В каком смысле тут дана положительная Теодицея? Собственно только в одном: Бог защищен от упрека в том, что ‘себе он оставляет блаженство, а творению страдание’ (стр. 55). Здесь Бог любит человека и страдает вместе с человеком.
Можно ли признать такое решение исчерпывающим?
В негативной части как бы намечена сильная мысль: невозможность отрешенного от мира совершенства. Совершенство — рядом с ‘миром во зле лежащим’, да еще в качестве первоисточника и Творца этого мира — есть конечно несовершенство. Если оно (это совершенство) блаженствует в своей самодостаточности — то тем хуже для него, тем оно несовершеннее. Конечно ‘совершенство’ есть завершенность и полнота (телос и плерома), и оно ничего не может оставить ‘за пределами’ себя, все должно взять на себя и принять в себя. Приходится ‘совершенству’ принять в свое сердце, вобрать в себя все зло и страдание и трагизм мира.

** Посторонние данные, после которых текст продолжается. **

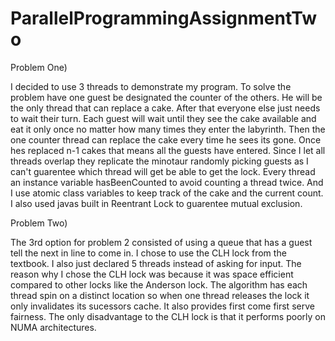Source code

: # ParallelProgrammingAssignmentTwo

Problem One)

I decided to use 3 threads to demonstrate my program.
To solve the problem have one guest be designated the counter of the others.
He will be the only thread that can replace a cake. After that everyone else just needs to wait their turn.
Each guest will wait until they see the cake available and eat it only once no matter how many times they enter the labyrinth.
Then the one counter thread can replace the cake every time he sees its gone. Once hes replaced n-1 cakes that means all the guests have entered.
Since I let all threads overlap they replicate the minotaur randomly picking guests as I can't guarentee which thread will get be able to get the lock.
Every thread an instance variable hasBeenCounted to avoid counting a thread twice. And I use atomic class variables to keep track of the cake and the current count.
I also used javas built in Reentrant Lock to guarentee mutual exclusion.


Problem Two)

The 3rd option for problem 2 consisted of using a queue that has a guest tell the next in line to come in. I chose to use the CLH lock from the textbook. I also just declared 5 threads instead of asking for input.
The reason why I chose the CLH lock was because it was space efficient compared to other locks like the Anderson lock. The algorithm has each thread spin on a distinct location so when one thread
releases the lock it only invalidates its sucessors cache. It also provides first come first serve fairness.
The only disadvantage to the CLH lock is that it performs poorly on NUMA architectures.
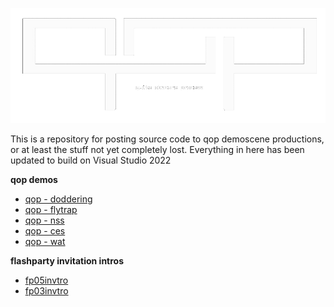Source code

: ![](/images/qop-logo.png)

This is a repository for posting source code to qop demoscene productions, or at least the stuff not yet completely lost. 
Everything in here has been updated to build on Visual Studio 2022

**qop demos**

* [qop - doddering](/qop%20-%20doddering/)
* [qop - flytrap](/qop%20-%20flytrap/)
* [qop - nss](/qop%20-%20nss/)
* [qop - ces](/qop%20-%20ces/)
* [qop - wat](/qop%20-%20wat/)

**flashparty invitation intros**

* [fp05invtro](/fp05invtro/)
* [fp03invtro](/fp03invtro/)

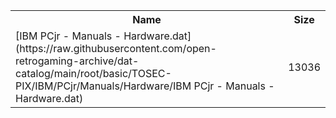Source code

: <table>
<tr><th>Name</th><th>Size</th></tr>
<tr><td>[IBM PCjr - Manuals - Hardware.dat](https://raw.githubusercontent.com/open-retrogaming-archive/dat-catalog/main/root/basic/TOSEC-PIX/IBM/PCjr/Manuals/Hardware/IBM PCjr - Manuals - Hardware.dat)</td><td>13036</td></tr>
</table>
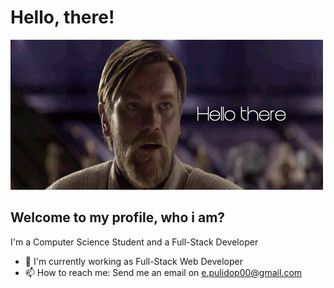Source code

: # Hello, there!

![Hello There](hellothere.gif)

## Welcome to my profile, who i am?

I'm a Computer Science Student and a Full-Stack Developer
- 🔭 I'm currently working as Full-Stack Web Developer 
- 📫 How to reach me: 
  Send me an email on e.pulidop00@gmail.com

<!--
**epulido00/epulido00** is a ✨ _special_ ✨ repository because its `README.md` (this file) appears on your GitHub profile.

Here are some ideas to get you started:

- 🔭 I’m currently working on ...
- 🌱 I’m currently learning ...
- 👯 I’m looking to collaborate on ...
- 🤔 I’m looking for help with ...
- 💬 Ask me about ...
- 📫 How to reach me: ...
- 😄 Pronouns: ...
- ⚡ Fun fact: ...
-->

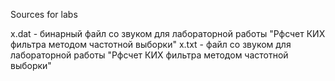 Sources for labs

x.dat - бинарный файл со звуком для лабораторной работы "Рфсчет КИХ фильтра методом частотной выборки"
x.txt - файл со звуком для лабораторной работы "Рфсчет КИХ фильтра методом частотной выборки"
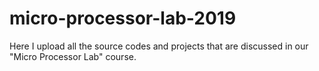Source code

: # micro-processor-lab-2019
Here I upload all the source codes and projects that are discussed in our "Micro Processor Lab" course.
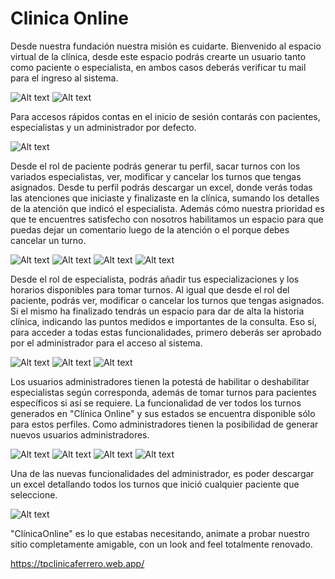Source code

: # Clinica Online

Desde nuestra fundación nuestra misión es cuidarte.
Bienvenido al espacio virtual de la clínica, desde este espacio podrás crearte un usuario tanto como paciente o especialista, en ambos casos deberás verificar tu mail para el ingreso al sistema.

![Alt text](image.png)
![Alt text](image-1.png)

Para accesos rápidos contas en el inicio de sesión contarás con pacientes, especialistas y un administrador por defecto.

![Alt text](image.png)

Desde el rol de paciente podrás generar tu perfil, sacar turnos con los variados especialistas, ver, modificar y cancelar los turnos que tengas asignados. Desde tu perfil podrás descargar un excel, donde verás todas las atenciones que iniciaste y finalizaste en la clínica, sumando los detalles de la atención que indicó el especialista. Además cómo nuestra prioridad es que te encuentres satisfecho con nosotros habilitamos un espacio para que puedas dejar un comentario luego de la atención o el porque debes cancelar un turno.

![Alt text](image-5.png)
![Alt text](image-6.png)
![Alt text](image-3.png)
![Alt text](image-2.png)

Desde el rol de especialista, podrás añadir tus especializaciones y los horarios disponibles para tomar turnos. Al igual que desde el rol del paciente, podrás ver, modificar o cancelar los turnos que tengas asignados. Si el mismo ha finalizado tendrás un espacio para dar de alta la historia clínica, indicando las puntos medidos e importantes de la consulta. Eso sí, para acceder a todas estas funcionalidades, primero deberás ser aprobado por el administrador para el acceso al sistema. 

![Alt text](image-10.png)
![Alt text](image-9.png)
![Alt text](image-7.png)

Los usuarios administradores tienen la potestá de habilitar o deshabilitar especialistas según corresponda, además de tomar turnos para pacientes específicos si así se requiere. La funcionalidad de ver todos los turnos generados en "Clínica Online" y sus estados se encuentra disponible sólo para estos perfiles. Como administradores tienen la posibilidad de generar nuevos usuarios administradores.

![Alt text](image-11.png)
![Alt text](image-14.png)
![Alt text](image-12.png)
![Alt text](image-13.png)

Una de las nuevas funcionalidades del administrador, es poder descargar un excel detallando todos los turnos que inició cualquier paciente que seleccione.

![Alt text](image-15.png)

"ClínicaOnline" es lo que estabas necesitando, animate a probar nuestro sitio completamente amigable, con un look and feel totalmente renovado.

https://tpclinicaferrero.web.app/
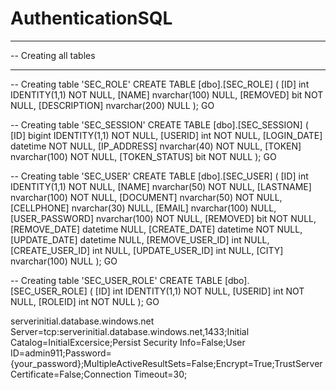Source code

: # AuthenticationSQL

-- --------------------------------------------------
-- Creating all tables
-- --------------------------------------------------

-- Creating table 'SEC_ROLE'
CREATE TABLE [dbo].[SEC_ROLE] (
    [ID] int IDENTITY(1,1) NOT NULL,
    [NAME] nvarchar(100)  NULL,
    [REMOVED] bit  NOT NULL,
    [DESCRIPTION] nvarchar(200)  NULL
);
GO

-- Creating table 'SEC_SESSION'
CREATE TABLE [dbo].[SEC_SESSION] (
    [ID] bigint IDENTITY(1,1) NOT NULL,
    [USERID] int  NOT NULL,
    [LOGIN_DATE] datetime  NOT NULL,
    [IP_ADDRESS] nvarchar(40)  NOT NULL,
    [TOKEN] nvarchar(100)  NOT NULL,
    [TOKEN_STATUS] bit  NOT NULL
);
GO

-- Creating table 'SEC_USER'
CREATE TABLE [dbo].[SEC_USER] (
    [ID] int IDENTITY(1,1) NOT NULL,
    [NAME] nvarchar(50)  NOT NULL,
    [LASTNAME] nvarchar(100)  NOT NULL,
    [DOCUMENT] nvarchar(50)  NOT NULL,
    [CELLPHONE] nvarchar(30)  NULL,
    [EMAIL] nvarchar(100)  NULL,
    [USER_PASSWORD] nvarchar(100)  NOT NULL,
    [REMOVED] bit  NOT NULL,
    [REMOVE_DATE] datetime  NULL,
    [CREATE_DATE] datetime  NOT NULL,
    [UPDATE_DATE] datetime  NULL,
    [REMOVE_USER_ID] int  NULL,
    [CREATE_USER_ID] int  NULL,
    [UPDATE_USER_ID] int  NULL,
    [CITY] nvarchar(100)  NULL
);
GO

-- Creating table 'SEC_USER_ROLE'
CREATE TABLE [dbo].[SEC_USER_ROLE] (
    [ID] int IDENTITY(1,1) NOT NULL,
    [USERID] int  NOT NULL,
    [ROLEID] int  NOT NULL
);
GO

serverinitial.database.windows.net
Server=tcp:serverinitial.database.windows.net,1433;Initial Catalog=InitialExcersice;Persist Security Info=False;User ID=admin911;Password={your_password};MultipleActiveResultSets=False;Encrypt=True;TrustServerCertificate=False;Connection Timeout=30;
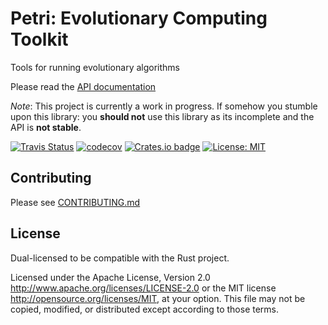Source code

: # Petri: Evolutionary Computing Toolkit
Tools for running evolutionary algorithms

Please read the [API documentation](https://wbjohnston.github.io/petri)

_Note_: This project is currently a work in progress. If somehow you stumble
upon this library: you **should not** use this library as its incomplete and the
API is **not stable**.

[![Travis Status](https://travis-ci.org/wbjohnston/petri.svg?branch=master)](https://travis-ci.org/wbjohnston/petri)
[![codecov](https://codecov.io/gh/wbjohnston/petri/branch/master/graph/badge.svg)](https://codecov.io/gh/wbjohnston/petri)
[![Crates.io badge](https://img.shields.io/crates/v/petri.svg)](https://crates.io/crates/petri)
[![License: MIT](https://img.shields.io/badge/License-MIT-yellow.svg)](https://opensource.org/licenses/MIT)

## Contributing
Please see [CONTRIBUTING.md](/CONTRIBUTING.md)

## License
Dual-licensed to be compatible with the Rust project.

Licensed under the Apache License, Version 2.0
http://www.apache.org/licenses/LICENSE-2.0 or the MIT license
http://opensource.org/licenses/MIT, at your option. This file may not be
copied, modified, or distributed except according to those terms.
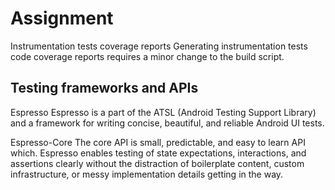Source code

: # Assignment

Instrumentation tests coverage reports
Generating instrumentation tests code coverage reports requires a minor change to the build script.



## Testing frameworks and APIs


Espresso
Espresso is a part of the ATSL (Android Testing Support Library) and a framework for writing concise, beautiful, and reliable Android UI tests.

Espresso-Core
The core API is small, predictable, and easy to learn API which. Espresso enables testing of state expectations, interactions, and assertions clearly without the distraction of boilerplate content, custom infrastructure, or messy implementation details getting in the way.


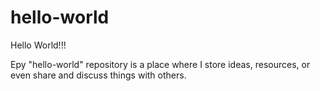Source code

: # hello-world

Hello World!!!

Еру "hello-world" repository is a place where I store ideas, resources, or even share and discuss things with others.
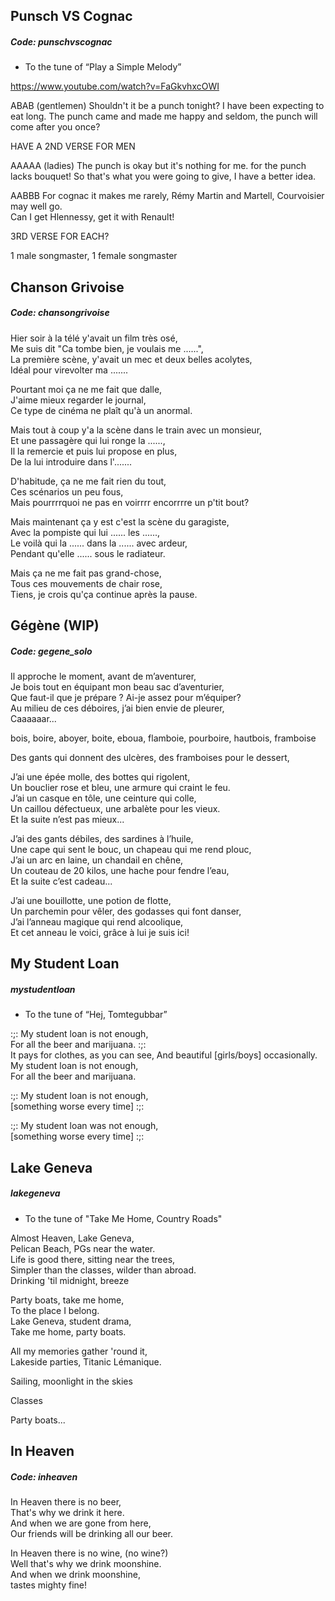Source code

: ## Punsch VS Cognac
##### Code: punschvscognac
- To the tune of “Play a Simple Melody” 

https://www.youtube.com/watch?v=FaGkvhxcOWI

ABAB
(gentlemen)
Shouldn't it be a punch tonight?
I have been expecting to eat long.
The punch came and made me happy and seldom,
the punch will come after you once?

HAVE A 2ND VERSE FOR MEN

AAAAA
(ladies)
The punch is okay
but it's nothing for me.
for the punch lacks bouquet!
So that's what you were going to give,
I have a better idea.  

AABBB
For cognac it makes me rarely,
Rémy Martin and Martell, 
Courvoisier may well go.  
Can I get Hlennessy, 
get it with Renault!

3RD VERSE FOR EACH?

1 male songmaster, 1 female songmaster

## Chanson Grivoise
##### Code: chansongrivoise
  
Hier soir à la télé y'avait un film très osé,  
Me suis dit "Ca tombe bien, je voulais me ......",  
La première scène, y'avait un mec et deux belles acolytes,  
Idéal pour virevolter ma .......  
  
Pourtant moi ça ne me fait que dalle,  
J'aime mieux regarder le journal,  
Ce type de cinéma ne plaît qu'à un anormal.  
  
Mais tout à coup y'a la scène dans le train avec un monsieur,  
Et une passagère qui lui ronge la ......,  
Il la remercie et puis lui propose en plus,  
De la lui introduire dans l'.......  
  
D'habitude, ça ne me fait rien du tout,  
Ces scénarios un peu fous,  
Mais pourrrrquoi ne pas en voirrrr encorrrre un p'tit bout?  
  
Mais maintenant ça y est c'est la scène du garagiste,  
Avec la pompiste qui lui ...... les ......,  
Le voilà qui la ...... dans la ...... avec ardeur,  
Pendant qu'elle ...... sous le radiateur.  
  
Mais ça ne me fait pas grand-chose,  
Tous ces mouvements de chair rose,  
Tiens, je crois qu'ça continue après la pause.  
  
## Gégène (WIP)
##### Code: gegene_solo  
  
Il approche le moment, avant de m’aventurer,  
Je bois tout en équipant mon beau sac d’aventurier,  
Que faut-il que je prépare ? Ai-je assez pour m’équiper?  
Au milieu de ces déboires, j’ai bien envie de pleurer,  
Caaaaaar...  

bois, boire, aboyer, boite, eboua, flamboie, pourboire, hautbois, framboise

Des gants qui donnent des ulcères, des framboises pour le dessert,
  
J’ai une épée molle, des bottes qui rigolent,  
Un bouclier rose et bleu, une armure qui craint le feu.  
J’ai un casque en tôle, une ceinture qui colle,  
Un caillou défectueux, une arbalète pour les vieux.  
Et la suite n’est pas mieux...  
  
J’ai des gants débiles, des sardines à l’huile,  
Une cape qui sent le bouc, un chapeau qui me rend plouc,  
J’ai un arc en laine, un chandail en chêne,  
Un couteau de 20 kilos, une hache pour fendre l’eau,  
Et la suite c’est cadeau...  
  
J’ai une bouillotte, une potion de flotte,  
Un parchemin pour vêler, des godasses qui font danser,  
J’ai l’anneau magique qui rend alcoolique,  
Et cet anneau le voici, grâce à lui je suis ici!  

## My Student Loan
##### mystudentloan
- To the tune of  “Hej, Tomtegubbar”

:;: My student loan is not enough,  
For all the beer and marijuana. :;:  
It pays for clothes, as you can see,
And beautiful [girls/boys] occasionally.   
My student loan is not enough,  
For all the beer and marijuana.

:;: My student loan is not enough,  
[something worse every time] :;:  

:;: My student loan was not enough,  
[something worse every time] :;:  

## Lake Geneva
##### lakegeneva
- To the tune of "Take Me Home, Country Roads"

Almost Heaven, Lake Geneva,  
Pelican Beach, PGs near the water.  
Life is good there, sitting near the trees,  
Simpler than the classes, wilder than abroad.  
Drinking 'til midnight,   breeze
  
Party boats, take me home,  
To the place I belong.  
Lake Geneva, student drama,  
Take me home, party boats.  
  
All my memories gather 'round it,  
Lakeside parties, Titanic Lémanique.  
  
Sailing, moonlight in the skies  

Classes
  
Party boats...  
  
## In Heaven
##### Code: inheaven
  
In Heaven there is no beer,  
That's why we drink it here.  
And when we are gone from here,  
Our friends will be drinking all our beer.  
  
In Heaven there is no wine, (no wine?)  
Well that's why we drink moonshine.  
And when we drink moonshine,  
tastes mighty fine!  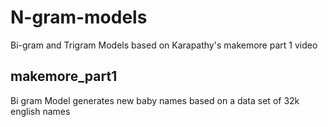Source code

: # N-gram-models
Bi-gram and Trigram Models based on Karapathy's makemore part 1 video

## makemore_part1
Bi gram Model generates new baby names based on a data set of 32k english names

Но тут-то и встает трудность: совершенство, полное несовершенства! Полнота, наполненная изъянами! Бог, принявший в себя зло! Наконец, Бог — страдающий, умирающий, переживающий трагедию! Все эти негативные ценности (зла, страдания, смерти) — лежат, оказывается, внутри позитивной ценности Абсолютного Блага, Бога как совершенства! Не есть ли вообще трагически-страдающий Бог — абсолютное противоречие? Применима ли к Богу категория трагизма?
Несомненно одно: в христианстве есть идея ‘страдающего Бога’ и идея Бого-человеческого трагизма. Замечательно при этом, что всякий трагизм есть Бого-человеческий трагизм, и иного трагизма собственно и нет. Трагично то, что человек вечно соединен с Божеством и вечно отделен от Него (Боже мой, Боже мой, вскую еси мя оставил!), вечно несет в себе святое и божественное, и вечно отпадает и теряет. Такова природа идеального мира, природа ‘идеи’ (Sie ist nur da, inwiefern man Sie nicht hat und sie entflieht, inwiefern man sie fassen will. Fichte). Эрос Платона не есть ни только бог, ни только человек: он ‘богочеловек’ и поэтому трагичен и судьба его есть трагическая судьба Психеи. Соединиться с человеческой природой трагично для Бога и соединиться с Богом трагично для человека. Совершенным отсутствием трагизма было бы отделение человека от Бога, абсолютная самодостаточность человека, не подозревающего о Боге и абсолютная самодостаточность Бога, не взирающего на человека. В смешении и соединении несовместимого лежит трагизм. Вот почему у гностика Василида трагедия мирового процесса кончается абсолютным разделением, изоляцией сфер: отъединенное от Бога бытие не будет страдать, ибо его окутает ‘пелена великого неведения’ (Карсавин. ‘Святые Отцы и Учители Церкви’, стр. 31).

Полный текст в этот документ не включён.